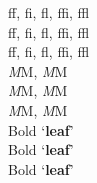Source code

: \documentclass{article}
\begin{document}
	\noindent
	ff, fi, fl, ffi, ffl\\
	f\/f, f\/i, f\/l, f\/f\/i, f\/f\/l\\
	{\huge f\/f, f\/i, f\/l, f\/f\/i, f\/f\/l}\\
	
	\noindent
	{\itshape M}M, {\slshape M}M\\
	{\itshape M\/}M, {\slshape M\/}M\\
	{\huge {\itshape M\/}M, {\slshape M\/}M}\\
	
	\noindent
	Bold `{\bfseries leaf}'\\
	Bold `{\bfseries leaf\/}'\\
	{\huge Bold `{\bfseries leaf\/}'}\\
\end{document}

* * * * * * *

## What is being asked:
The word to look for is "slshape"; copy out every line of the entries that holds it.

## Answer space:
	{\itshape M}M, {\slshape M}M\\
	{\itshape M\/}M, {\slshape M\/}M\\
	{\huge {\itshape M\/}M, {\slshape M\/}M}\\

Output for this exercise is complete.